A federal grand jury indicted Burrows. The indictment charged three violations of federal
law: receipt of visual depictions of real minors engaged in sexually explicit conduct; accessing
child pornography with intent to view; and possession of child pornography. See 18 U.S.C.
§§ 2252(a)(2), 2252A(a)(5)(B). Burrows pled guilty to all three counts. Under the Federal
Sentencing Guidelines, Burrows’s base offense level was 22. See U.S.S.G. § 2G2.2. This level
fell to 20 because Burrows didn’t distribute or traffic in child pornography.
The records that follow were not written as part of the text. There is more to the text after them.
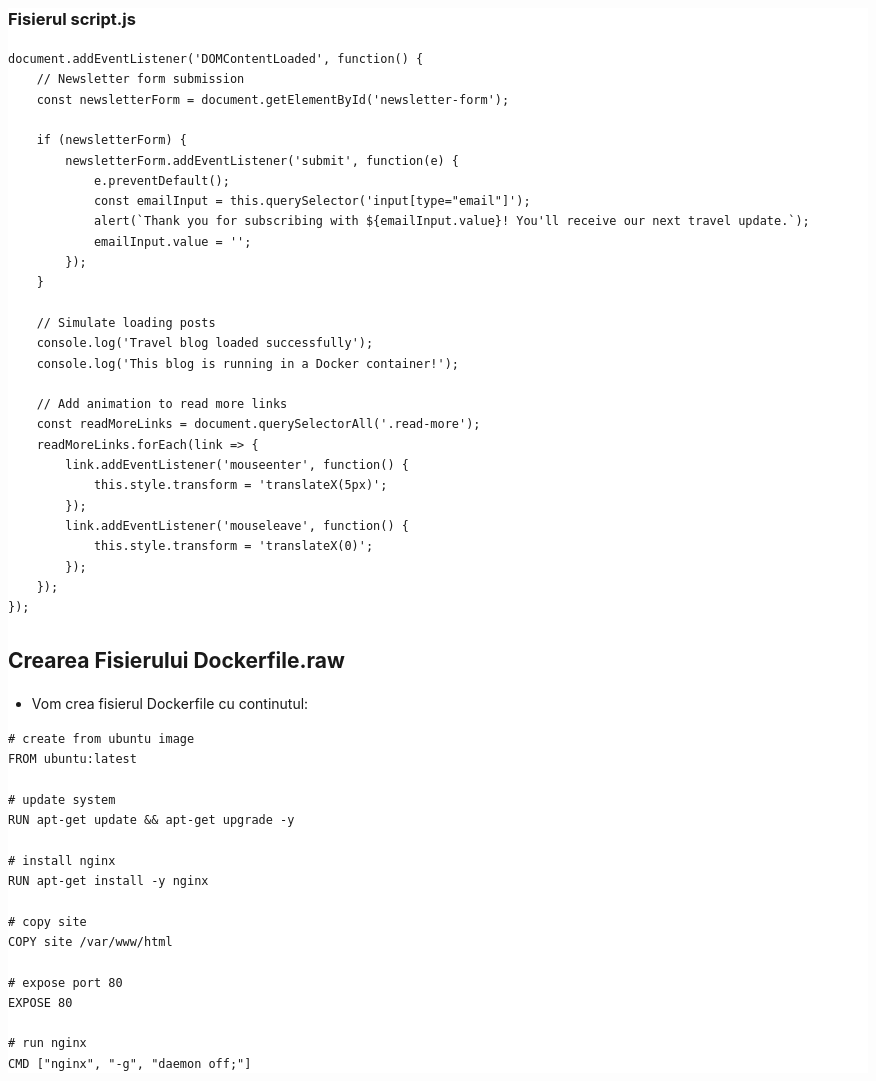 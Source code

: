 ### Fisierul script.js
```
document.addEventListener('DOMContentLoaded', function() {
    // Newsletter form submission
    const newsletterForm = document.getElementById('newsletter-form');
    
    if (newsletterForm) {
        newsletterForm.addEventListener('submit', function(e) {
            e.preventDefault();
            const emailInput = this.querySelector('input[type="email"]');
            alert(`Thank you for subscribing with ${emailInput.value}! You'll receive our next travel update.`);
            emailInput.value = '';
        });
    }

    // Simulate loading posts
    console.log('Travel blog loaded successfully');
    console.log('This blog is running in a Docker container!');

    // Add animation to read more links
    const readMoreLinks = document.querySelectorAll('.read-more');
    readMoreLinks.forEach(link => {
        link.addEventListener('mouseenter', function() {
            this.style.transform = 'translateX(5px)';
        });
        link.addEventListener('mouseleave', function() {
            this.style.transform = 'translateX(0)';
        });
    });
});
```

## Crearea Fisierului Dockerfile.raw
- Vom crea fisierul Dockerfile cu continutul:
```
# create from ubuntu image
FROM ubuntu:latest

# update system
RUN apt-get update && apt-get upgrade -y

# install nginx
RUN apt-get install -y nginx

# copy site
COPY site /var/www/html

# expose port 80
EXPOSE 80

# run nginx
CMD ["nginx", "-g", "daemon off;"]
```
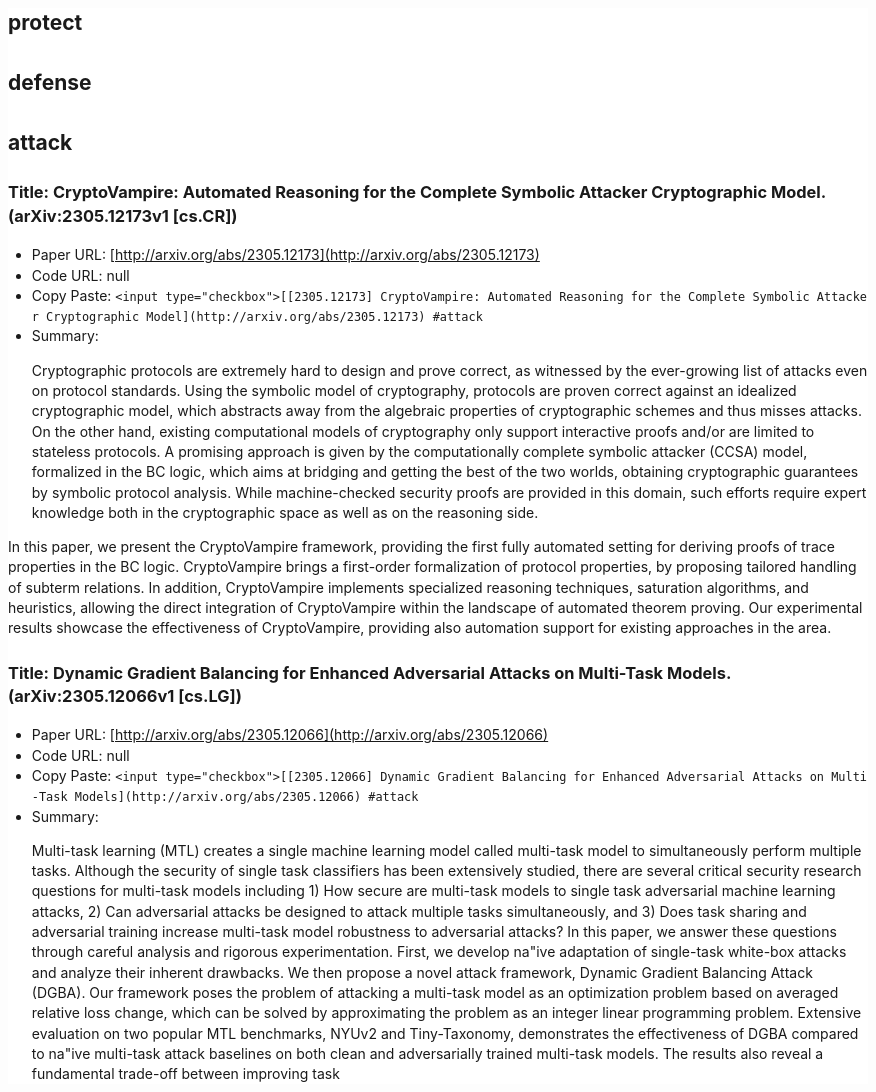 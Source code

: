 ## protect
## defense
## attack
### Title: CryptoVampire: Automated Reasoning for the Complete Symbolic Attacker Cryptographic Model. (arXiv:2305.12173v1 [cs.CR])
* Paper URL: [http://arxiv.org/abs/2305.12173](http://arxiv.org/abs/2305.12173)
* Code URL: null
* Copy Paste: `<input type="checkbox">[[2305.12173] CryptoVampire: Automated Reasoning for the Complete Symbolic Attacker Cryptographic Model](http://arxiv.org/abs/2305.12173) #attack`
* Summary: <p>Cryptographic protocols are extremely hard to design and prove correct, as
witnessed by the ever-growing list of attacks even on protocol standards. Using
the symbolic model of cryptography, protocols are proven correct against an
idealized cryptographic model, which abstracts away from the algebraic
properties of cryptographic schemes and thus misses attacks. On the other hand,
existing computational models of cryptography only support interactive proofs
and/or are limited to stateless protocols. A promising approach is given by the
computationally complete symbolic attacker (CCSA) model, formalized in the BC
logic, which aims at bridging and getting the best of the two worlds, obtaining
cryptographic guarantees by symbolic protocol analysis. While machine-checked
security proofs are provided in this domain, such efforts require expert
knowledge both in the cryptographic space as well as on the reasoning side.
</p>
<p>In this paper, we present the CryptoVampire framework, providing the first
fully automated setting for deriving proofs of trace properties in the BC
logic. CryptoVampire brings a first-order formalization of protocol properties,
by proposing tailored handling of subterm relations. In addition, CryptoVampire
implements specialized reasoning techniques, saturation algorithms, and
heuristics, allowing the direct integration of CryptoVampire within the
landscape of automated theorem proving. Our experimental results showcase the
effectiveness of CryptoVampire, providing also automation support for existing
approaches in the area.
</p>

### Title: Dynamic Gradient Balancing for Enhanced Adversarial Attacks on Multi-Task Models. (arXiv:2305.12066v1 [cs.LG])
* Paper URL: [http://arxiv.org/abs/2305.12066](http://arxiv.org/abs/2305.12066)
* Code URL: null
* Copy Paste: `<input type="checkbox">[[2305.12066] Dynamic Gradient Balancing for Enhanced Adversarial Attacks on Multi-Task Models](http://arxiv.org/abs/2305.12066) #attack`
* Summary: <p>Multi-task learning (MTL) creates a single machine learning model called
multi-task model to simultaneously perform multiple tasks. Although the
security of single task classifiers has been extensively studied, there are
several critical security research questions for multi-task models including 1)
How secure are multi-task models to single task adversarial machine learning
attacks, 2) Can adversarial attacks be designed to attack multiple tasks
simultaneously, and 3) Does task sharing and adversarial training increase
multi-task model robustness to adversarial attacks? In this paper, we answer
these questions through careful analysis and rigorous experimentation. First,
we develop na\"ive adaptation of single-task white-box attacks and analyze
their inherent drawbacks. We then propose a novel attack framework, Dynamic
Gradient Balancing Attack (DGBA). Our framework poses the problem of attacking
a multi-task model as an optimization problem based on averaged relative loss
change, which can be solved by approximating the problem as an integer linear
programming problem. Extensive evaluation on two popular MTL benchmarks, NYUv2
and Tiny-Taxonomy, demonstrates the effectiveness of DGBA compared to na\"ive
multi-task attack baselines on both clean and adversarially trained multi-task
models. The results also reveal a fundamental trade-off between improving task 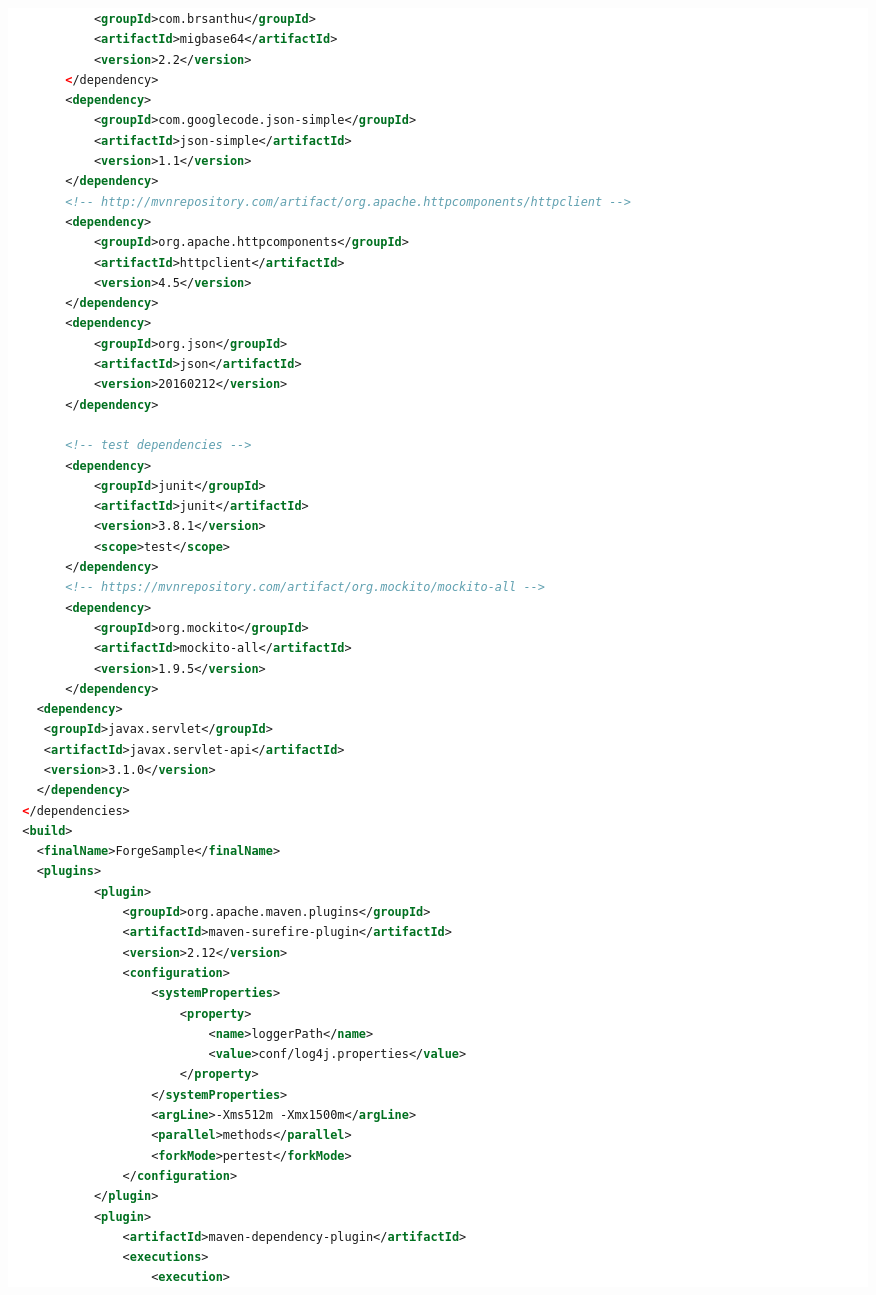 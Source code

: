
 ```xml
            <groupId>com.brsanthu</groupId>
            <artifactId>migbase64</artifactId>
            <version>2.2</version>
        </dependency>
        <dependency>
            <groupId>com.googlecode.json-simple</groupId>
            <artifactId>json-simple</artifactId>
            <version>1.1</version>
        </dependency>
        <!-- http://mvnrepository.com/artifact/org.apache.httpcomponents/httpclient -->
        <dependency>
            <groupId>org.apache.httpcomponents</groupId>
            <artifactId>httpclient</artifactId>
            <version>4.5</version>
        </dependency>
        <dependency>
            <groupId>org.json</groupId>
            <artifactId>json</artifactId>
            <version>20160212</version>
        </dependency>

        <!-- test dependencies -->
        <dependency>
            <groupId>junit</groupId>
            <artifactId>junit</artifactId>
            <version>3.8.1</version>
            <scope>test</scope>
        </dependency>
        <!-- https://mvnrepository.com/artifact/org.mockito/mockito-all -->
        <dependency>
            <groupId>org.mockito</groupId>
            <artifactId>mockito-all</artifactId>
            <version>1.9.5</version>
        </dependency> 
    <dependency>
     <groupId>javax.servlet</groupId>
     <artifactId>javax.servlet-api</artifactId>
     <version>3.1.0</version>
    </dependency>
  </dependencies>
  <build>
    <finalName>ForgeSample</finalName>
    <plugins>
            <plugin>
                <groupId>org.apache.maven.plugins</groupId>
                <artifactId>maven-surefire-plugin</artifactId>
                <version>2.12</version>
                <configuration>
                    <systemProperties>
                        <property>
                            <name>loggerPath</name>
                            <value>conf/log4j.properties</value>
                        </property>
                    </systemProperties>
                    <argLine>-Xms512m -Xmx1500m</argLine>
                    <parallel>methods</parallel>
                    <forkMode>pertest</forkMode>
                </configuration>
            </plugin>
            <plugin>
                <artifactId>maven-dependency-plugin</artifactId>
                <executions>
                    <execution>
```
But Burrows’s offense level increased to 33 based on four § 2G2.2 factors: (1) the material
Burrows bought involved a prepubescent minor under the age of twelve; (2) the material portrayed
sadistic or masochistic conduct and sexual abuse and exploitation of a toddler; (3) Burrows used a
computer to possess the material; and (4) Burrows had nearly 10,000 images and fifty-two videos.
See U.S.S.G. § 2G2.2. After Burrows accepted responsibility, his offense level was 30, and the
guideline range for his sentence was 97 to 121 months.
The district court sentenced Burrows to a within-Guidelines sentence of 97 months, at the
bottom of the range. The court noted that other courts, focusing on the traits of child-pornography
defendants, have imposed below-Guidelines sentences. (R. 34, Sentencing Tr., PageID # 300.)
But that perspective was “seriously misguided” in the court’s eyes because it didn’t focus enough
on how child pornography affects victims and the public. (Id.) And in the court’s opinion,
Burrows didn’t “understand, fully understand, that this is serious in nature and this conduct is the
kind of conduct that must be obviously deterred.” (Id. at PageID # 302.)
The district court also noted that it had reviewed the sentencing memoranda submitted by
the government and defense. These included several empirical studies offering differing views
about the dangers that offenders like Burrows, who “feed the market” for child pornography, pose.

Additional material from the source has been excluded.